Aloneness and Borderline Psychopathology: The Possible Relevance of Child Development Issues

Gerald Adler and Dan H. Buie, Jr. Author Information

In our psychoanalytic and psychotherapeutic efforts at definitive characterologic work with borderline patients, we have observed a core experiential state of intensely painful aloneness. This feeling state often includes a sense of inner emptiness together with increasing panic and despair; over time these patients develop a concomitant desperate hopelessness that this feeling will ever be alleviated. When we view borderline patients on a spectrum extending from psychotic to more nearly neurotic experience, we find that those closer to psychosis experience this aloneness more frequently and more intensely.
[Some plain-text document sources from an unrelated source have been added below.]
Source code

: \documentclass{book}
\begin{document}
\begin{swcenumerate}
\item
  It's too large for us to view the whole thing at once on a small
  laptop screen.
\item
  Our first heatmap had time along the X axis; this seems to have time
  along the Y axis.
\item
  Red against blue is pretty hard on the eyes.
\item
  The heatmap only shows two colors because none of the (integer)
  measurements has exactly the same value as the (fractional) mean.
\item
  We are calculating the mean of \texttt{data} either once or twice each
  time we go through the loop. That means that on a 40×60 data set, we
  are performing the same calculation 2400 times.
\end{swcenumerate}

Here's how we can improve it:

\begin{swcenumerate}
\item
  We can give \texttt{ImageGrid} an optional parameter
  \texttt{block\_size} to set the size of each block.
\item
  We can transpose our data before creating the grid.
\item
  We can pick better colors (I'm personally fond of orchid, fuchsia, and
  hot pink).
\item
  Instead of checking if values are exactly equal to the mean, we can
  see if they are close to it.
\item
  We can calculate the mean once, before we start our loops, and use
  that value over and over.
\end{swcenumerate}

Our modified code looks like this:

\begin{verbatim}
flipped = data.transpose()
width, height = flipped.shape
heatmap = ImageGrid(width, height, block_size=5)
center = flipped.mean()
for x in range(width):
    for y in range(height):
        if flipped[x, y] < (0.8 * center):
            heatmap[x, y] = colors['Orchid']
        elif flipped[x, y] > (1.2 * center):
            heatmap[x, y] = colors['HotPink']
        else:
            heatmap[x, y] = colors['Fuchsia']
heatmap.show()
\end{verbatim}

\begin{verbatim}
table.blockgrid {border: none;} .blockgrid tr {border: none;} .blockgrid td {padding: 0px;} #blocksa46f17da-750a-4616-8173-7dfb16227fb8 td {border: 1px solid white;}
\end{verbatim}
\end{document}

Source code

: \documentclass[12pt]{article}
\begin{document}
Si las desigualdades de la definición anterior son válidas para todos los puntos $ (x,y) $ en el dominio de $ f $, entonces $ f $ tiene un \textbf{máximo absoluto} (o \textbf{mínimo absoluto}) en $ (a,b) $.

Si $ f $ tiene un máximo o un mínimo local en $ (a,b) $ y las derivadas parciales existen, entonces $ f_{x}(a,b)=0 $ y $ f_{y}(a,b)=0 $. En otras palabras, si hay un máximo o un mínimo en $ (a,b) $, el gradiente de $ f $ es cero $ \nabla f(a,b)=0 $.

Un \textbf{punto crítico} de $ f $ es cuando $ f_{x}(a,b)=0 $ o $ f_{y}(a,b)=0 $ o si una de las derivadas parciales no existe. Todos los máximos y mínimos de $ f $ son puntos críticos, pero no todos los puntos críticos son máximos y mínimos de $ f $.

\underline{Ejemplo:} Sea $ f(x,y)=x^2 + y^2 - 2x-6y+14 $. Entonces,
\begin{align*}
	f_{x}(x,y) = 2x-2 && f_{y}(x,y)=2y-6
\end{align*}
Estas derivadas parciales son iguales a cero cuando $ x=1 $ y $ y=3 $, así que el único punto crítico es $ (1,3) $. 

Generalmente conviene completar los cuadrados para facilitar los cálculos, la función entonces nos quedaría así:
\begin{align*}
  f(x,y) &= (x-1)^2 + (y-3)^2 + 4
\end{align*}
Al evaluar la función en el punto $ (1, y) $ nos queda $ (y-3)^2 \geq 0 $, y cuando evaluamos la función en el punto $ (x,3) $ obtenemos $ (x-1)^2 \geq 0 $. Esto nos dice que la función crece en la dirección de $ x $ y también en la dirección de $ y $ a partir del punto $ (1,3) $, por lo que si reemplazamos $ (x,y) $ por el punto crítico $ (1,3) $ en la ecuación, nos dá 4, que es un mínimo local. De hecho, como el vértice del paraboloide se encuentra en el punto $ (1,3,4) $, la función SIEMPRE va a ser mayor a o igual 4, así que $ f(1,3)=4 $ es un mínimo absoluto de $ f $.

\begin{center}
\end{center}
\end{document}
It appears as a major vicissitude in their attempts to form dyadic relationships, including those with their therapists or analysts. We find that this experience of aloneness is characteristic of borderline patients and is an intrinsic aspect of a fundamental personality defect which we feel is the consequence of a developmental failure. We believe this defect occupies a position of major importance when we consider the nature of the character changes which definitive treatment must involve.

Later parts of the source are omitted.